Description of the task:
Determine the number of lines in the data that contain "truncated". Answer with that number only.

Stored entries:

▬▬▬▬▬▬

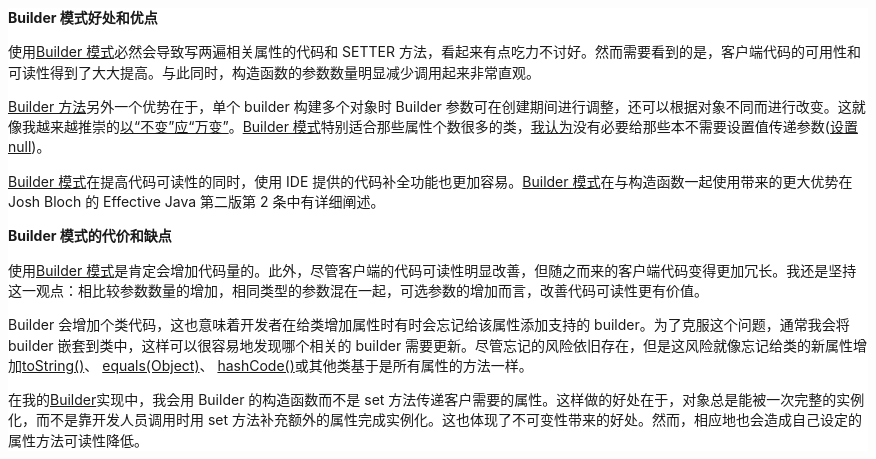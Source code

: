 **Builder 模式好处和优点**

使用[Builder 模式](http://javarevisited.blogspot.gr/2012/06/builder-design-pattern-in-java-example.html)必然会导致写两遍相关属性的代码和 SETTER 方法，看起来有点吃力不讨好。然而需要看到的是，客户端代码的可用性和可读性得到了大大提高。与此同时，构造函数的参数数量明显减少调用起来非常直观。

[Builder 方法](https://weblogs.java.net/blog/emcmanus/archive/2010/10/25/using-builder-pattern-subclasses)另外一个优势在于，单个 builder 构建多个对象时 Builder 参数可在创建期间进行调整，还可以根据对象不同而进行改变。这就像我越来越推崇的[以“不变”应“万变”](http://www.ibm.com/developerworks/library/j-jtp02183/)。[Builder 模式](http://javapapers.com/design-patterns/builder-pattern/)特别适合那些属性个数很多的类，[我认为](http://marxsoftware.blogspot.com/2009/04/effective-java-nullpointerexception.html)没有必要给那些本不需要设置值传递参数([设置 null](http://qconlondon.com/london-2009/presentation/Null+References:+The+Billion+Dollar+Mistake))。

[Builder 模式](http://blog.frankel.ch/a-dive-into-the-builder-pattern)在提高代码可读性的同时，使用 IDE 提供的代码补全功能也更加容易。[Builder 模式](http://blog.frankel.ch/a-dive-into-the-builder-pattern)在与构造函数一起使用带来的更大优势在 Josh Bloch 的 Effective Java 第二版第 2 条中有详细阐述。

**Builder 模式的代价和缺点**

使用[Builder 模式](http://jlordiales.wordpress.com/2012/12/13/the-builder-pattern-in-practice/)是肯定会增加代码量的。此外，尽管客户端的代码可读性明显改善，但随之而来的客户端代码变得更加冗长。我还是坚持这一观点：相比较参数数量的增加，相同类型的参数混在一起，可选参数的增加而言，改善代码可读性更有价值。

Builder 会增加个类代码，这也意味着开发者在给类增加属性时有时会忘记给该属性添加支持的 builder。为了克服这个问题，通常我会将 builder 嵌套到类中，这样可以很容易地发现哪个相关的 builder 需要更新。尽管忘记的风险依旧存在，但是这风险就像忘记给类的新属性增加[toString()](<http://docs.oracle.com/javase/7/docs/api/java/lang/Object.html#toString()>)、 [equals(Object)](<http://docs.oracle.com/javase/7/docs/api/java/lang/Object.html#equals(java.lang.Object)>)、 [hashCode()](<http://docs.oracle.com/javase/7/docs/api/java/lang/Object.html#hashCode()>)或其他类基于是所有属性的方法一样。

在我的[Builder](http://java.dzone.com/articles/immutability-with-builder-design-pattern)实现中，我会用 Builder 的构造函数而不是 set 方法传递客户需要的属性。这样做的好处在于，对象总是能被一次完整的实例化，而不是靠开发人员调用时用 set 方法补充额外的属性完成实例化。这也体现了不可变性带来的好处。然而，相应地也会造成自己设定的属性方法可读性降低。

▬▬▬▬▬▬

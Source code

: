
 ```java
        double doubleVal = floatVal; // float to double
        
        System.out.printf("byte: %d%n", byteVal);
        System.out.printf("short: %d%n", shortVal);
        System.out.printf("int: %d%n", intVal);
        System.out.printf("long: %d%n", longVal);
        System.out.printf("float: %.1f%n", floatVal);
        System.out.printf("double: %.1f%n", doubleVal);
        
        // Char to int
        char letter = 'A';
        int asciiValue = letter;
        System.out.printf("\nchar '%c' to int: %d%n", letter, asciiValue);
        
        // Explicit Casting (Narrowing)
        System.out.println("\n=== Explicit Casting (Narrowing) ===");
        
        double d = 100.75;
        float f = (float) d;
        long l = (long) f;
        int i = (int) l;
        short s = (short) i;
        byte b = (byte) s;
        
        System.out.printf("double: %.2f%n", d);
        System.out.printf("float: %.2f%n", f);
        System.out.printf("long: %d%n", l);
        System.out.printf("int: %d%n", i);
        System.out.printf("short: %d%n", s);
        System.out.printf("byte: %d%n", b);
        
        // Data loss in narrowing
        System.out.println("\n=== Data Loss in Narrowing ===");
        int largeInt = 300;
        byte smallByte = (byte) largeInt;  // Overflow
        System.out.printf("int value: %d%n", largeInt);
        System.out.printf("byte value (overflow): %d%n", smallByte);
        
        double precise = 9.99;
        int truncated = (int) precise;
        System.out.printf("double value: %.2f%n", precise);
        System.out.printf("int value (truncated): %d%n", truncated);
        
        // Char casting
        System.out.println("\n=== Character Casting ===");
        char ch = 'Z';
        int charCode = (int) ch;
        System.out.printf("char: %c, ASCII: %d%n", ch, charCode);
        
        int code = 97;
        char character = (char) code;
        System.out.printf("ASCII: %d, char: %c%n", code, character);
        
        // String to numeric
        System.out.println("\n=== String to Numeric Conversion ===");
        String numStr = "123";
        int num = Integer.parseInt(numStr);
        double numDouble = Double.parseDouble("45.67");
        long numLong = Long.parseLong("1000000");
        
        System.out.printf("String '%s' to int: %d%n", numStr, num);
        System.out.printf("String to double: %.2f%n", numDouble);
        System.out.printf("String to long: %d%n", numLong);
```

▬▬▬▬▬▬

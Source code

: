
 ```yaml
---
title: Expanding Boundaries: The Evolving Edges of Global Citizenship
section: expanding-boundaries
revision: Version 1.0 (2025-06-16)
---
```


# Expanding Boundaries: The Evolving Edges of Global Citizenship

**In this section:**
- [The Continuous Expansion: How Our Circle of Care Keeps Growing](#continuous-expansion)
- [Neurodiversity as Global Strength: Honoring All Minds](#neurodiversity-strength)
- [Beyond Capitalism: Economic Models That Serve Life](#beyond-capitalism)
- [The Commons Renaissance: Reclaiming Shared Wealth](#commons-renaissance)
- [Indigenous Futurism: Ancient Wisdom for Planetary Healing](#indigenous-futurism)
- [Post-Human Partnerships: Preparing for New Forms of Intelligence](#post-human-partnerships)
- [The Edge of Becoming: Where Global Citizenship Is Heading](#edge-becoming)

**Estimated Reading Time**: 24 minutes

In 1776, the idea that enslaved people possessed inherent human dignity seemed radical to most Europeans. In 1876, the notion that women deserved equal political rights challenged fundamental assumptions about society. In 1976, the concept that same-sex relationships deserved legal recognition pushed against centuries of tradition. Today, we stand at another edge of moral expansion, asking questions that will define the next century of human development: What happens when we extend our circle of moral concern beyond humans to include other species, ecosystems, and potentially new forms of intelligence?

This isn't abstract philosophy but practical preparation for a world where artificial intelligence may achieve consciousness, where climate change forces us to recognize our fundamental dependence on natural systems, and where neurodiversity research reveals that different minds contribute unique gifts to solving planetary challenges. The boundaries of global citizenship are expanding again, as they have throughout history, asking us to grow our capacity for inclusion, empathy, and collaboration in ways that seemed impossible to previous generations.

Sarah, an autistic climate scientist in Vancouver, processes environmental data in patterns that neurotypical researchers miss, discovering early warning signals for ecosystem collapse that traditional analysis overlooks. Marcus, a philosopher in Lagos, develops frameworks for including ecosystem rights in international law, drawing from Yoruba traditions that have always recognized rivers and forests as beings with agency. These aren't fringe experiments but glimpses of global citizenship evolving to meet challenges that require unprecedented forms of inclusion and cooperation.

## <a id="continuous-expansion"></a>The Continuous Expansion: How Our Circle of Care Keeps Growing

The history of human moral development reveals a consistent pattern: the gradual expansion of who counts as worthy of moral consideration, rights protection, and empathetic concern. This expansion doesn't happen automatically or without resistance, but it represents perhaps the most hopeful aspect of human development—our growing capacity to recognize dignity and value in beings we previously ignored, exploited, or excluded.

▬▬▬▬▬▬

Completed task:
2